Work task> From the line containing "#### University of" down to the line containing "- Responsility for" in the records below, reproduce every line exactly, ends included, and omit all others.
^^^^^^^^^^^^^^^^
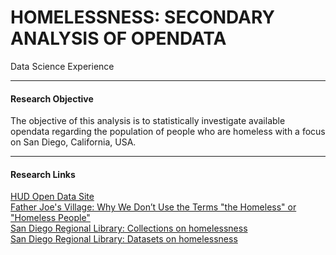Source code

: # HOMELESSNESS: SECONDARY ANALYSIS OF OPENDATA #
Data Science Experience

---

#### Research Objective
The objective of this analysis is to statistically investigate available opendata regarding the population of people who are homeless with a focus on San Diego, California, USA.

---

#### Research Links
<a href="https://hudgis-hud.opendata.arcgis.com/">HUD Open Data Site</a></br>
<a href="https://my.neighbor.org/terms-the-homeless-or-homeless-people/">Father Joe's Village: Why We Don’t Use the Terms "the Homeless" or "Homeless People"</a></br>
<a href="https://data.sandiegodata.org/collections/homelessness/">San Diego Regional Library: Collections on homelessness</a></br>
<a href="https://data.sandiegodata.org/dataset/category/collections/homelessness/">San Diego Regional Library: Datasets on homelessness</a></br>
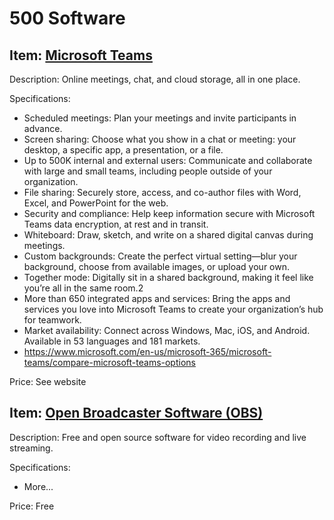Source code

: # 500 Software

## Item: [Microsoft Teams](https://www.microsoft.com/en-us/microsoft-365/microsoft-teams)

Description: Online meetings, chat, and cloud storage, all in one place.

Specifications:
- Scheduled meetings: Plan your meetings and invite participants in advance.
- Screen sharing: Choose what you show in a chat or meeting: your desktop, a specific app, a presentation, or a file.
- Up to 500K internal and external users: Communicate and collaborate with large and small teams, including people outside of your organization.
- File sharing: Securely store, access, and co-author files with Word, Excel, and PowerPoint for the web.
- Security and compliance: Help keep information secure with Microsoft Teams data encryption, at rest and in transit.
- Whiteboard: Draw, sketch, and write on a shared digital canvas during meetings.
- Custom backgrounds: Create the perfect virtual setting—blur your background, choose from available images, or upload your own.
- Together mode: Digitally sit in a shared background, making it feel like you’re all in the same room.2
- More than 650 integrated apps and services: Bring the apps and services you love into Microsoft Teams to create your organization’s hub for teamwork.
- Market availability: Connect across Windows, Mac, iOS, and Android. Available in 53 languages and 181 markets.
- https://www.microsoft.com/en-us/microsoft-365/microsoft-teams/compare-microsoft-teams-options

Price: See website

## Item: [Open Broadcaster Software (OBS)](https://obsproject.com/)

Description: Free and open source software for video recording and live streaming.

Specifications:
- More...

Price: Free
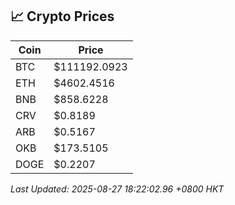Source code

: ## 📈 Crypto Prices

| Coin | Price |
| ---- | ----- |
| BTC | $111192.0923 |
| ETH | $4602.4516 |
| BNB | $858.6228 |
| CRV | $0.8189 |
| ARB | $0.5167 |
| OKB | $173.5105 |
| DOGE | $0.2207 |

_Last Updated: 2025-08-27 18:22:02.96 +0800 HKT_
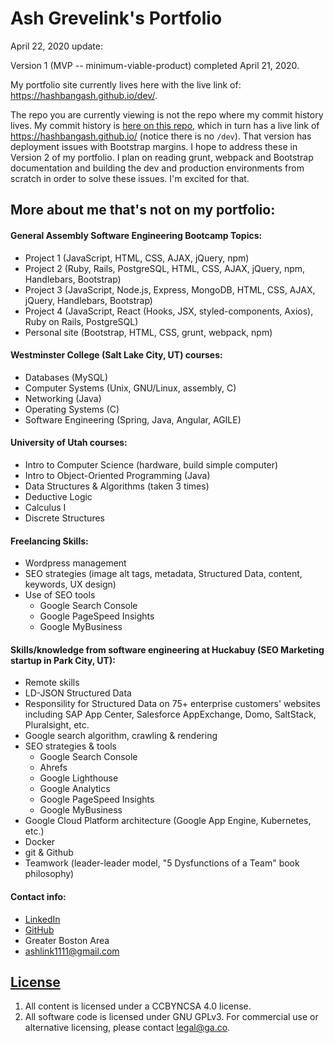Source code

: # Ash Grevelink's Portfolio

April 22, 2020 update:

Version 1 (MVP -- minimum-viable-product) completed April 21, 2020.

My portfolio site currently lives here with the live link of: https://hashbangash.github.io/dev/.

The repo you are currently viewing is not the repo where my commit history lives. My commit history is [here on this repo](https://github.com/hashbangash/hashbangash.github.io), which in turn has a live link of https://hashbangash.github.io/ (notice there is no `/dev`). That version has deployment issues with Bootstrap margins. I hope to address these in Version 2 of my portfolio. I plan on reading grunt, webpack and Bootstrap documentation and building the dev and production environments from scratch in order to solve these issues. I'm excited for that.

## More about me that's not on my portfolio:

#### General Assembly Software Engineering Bootcamp Topics:
- Project 1 (JavaScript, HTML, CSS, AJAX, jQuery, npm)
- Project 2 (Ruby, Rails, PostgreSQL, HTML, CSS, AJAX, jQuery, npm, Handlebars, Bootstrap)
- Project 3 (JavaScript, Node.js, Express, MongoDB, HTML, CSS, AJAX, jQuery, Handlebars, Bootstrap)
- Project 4 (JavaScript, React (Hooks, JSX, styled-components, Axios), Ruby on Rails, PostgreSQL)
- Personal site (Bootstrap, HTML, CSS, grunt, webpack, npm)

#### Westminster College (Salt Lake City, UT) courses:
- Databases (MySQL)
- Computer Systems (Unix, GNU/Linux, assembly, C)
- Networking (Java)
- Operating Systems (C)
- Software Engineering (Spring, Java, Angular, AGILE)

#### University of Utah courses:
- Intro to Computer Science (hardware, build simple computer)
- Intro to Object-Oriented Programming (Java)
- Data Structures & Algorithms (taken 3 times)
- Deductive Logic
- Calculus I
- Discrete Structures

#### Freelancing Skills:
- Wordpress management
- SEO strategies (image alt tags, metadata, Structured Data, content, keywords, UX design)
- Use of SEO tools
  - Google Search Console
  - Google PageSpeed Insights
  - Google MyBusiness

#### Skills/knowledge from software engineering at Huckabuy (SEO Marketing startup in Park City, UT):
- Remote skills
- LD-JSON Structured Data
- Responsility for Structured Data on 75+ enterprise customers' websites including SAP App Center, Salesforce AppExchange, Domo, SaltStack, Pluralsight, etc.
- Google search algorithm, crawling & rendering
- SEO strategies & tools
  - Google Search Console
  - Ahrefs
  - Google Lighthouse
  - Google Analytics
  - Google PageSpeed Insights
  - Google MyBusiness
- Google Cloud Platform architecture (Google App Engine, Kubernetes, etc.)
- Docker
- git & Github
- Teamwork (leader-leader model, "5 Dysfunctions of a Team" book philosophy)

#### Contact info:
- [LinkedIn](https://www.linkedin.com/in/ash-grevelink/)
- [GitHub](https://github.com/hashbangash)
- Greater Boston Area
- ashlink1111@gmail.com

## [License](LICENSE)

1. All content is licensed under a CC­BY­NC­SA 4.0 license.
2. All software code is licensed under GNU GPLv3. For commercial use or
    alternative licensing, please contact legal@ga.co.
^^^^^^^^^^^^^^^^
Output>
#### University of Utah courses:
- Intro to Computer Science (hardware, build simple computer)
- Intro to Object-Oriented Programming (Java)
- Data Structures & Algorithms (taken 3 times)
- Deductive Logic
- Calculus I
- Discrete Structures

#### Freelancing Skills:
- Wordpress management
- SEO strategies (image alt tags, metadata, Structured Data, content, keywords, UX design)
- Use of SEO tools
  - Google Search Console
  - Google PageSpeed Insights
  - Google MyBusiness

#### Skills/knowledge from software engineering at Huckabuy (SEO Marketing startup in Park City, UT):
- Remote skills
- LD-JSON Structured Data
- Responsility for Structured Data on 75+ enterprise customers' websites including SAP App Center, Salesforce AppExchange, Domo, SaltStack, Pluralsight, etc.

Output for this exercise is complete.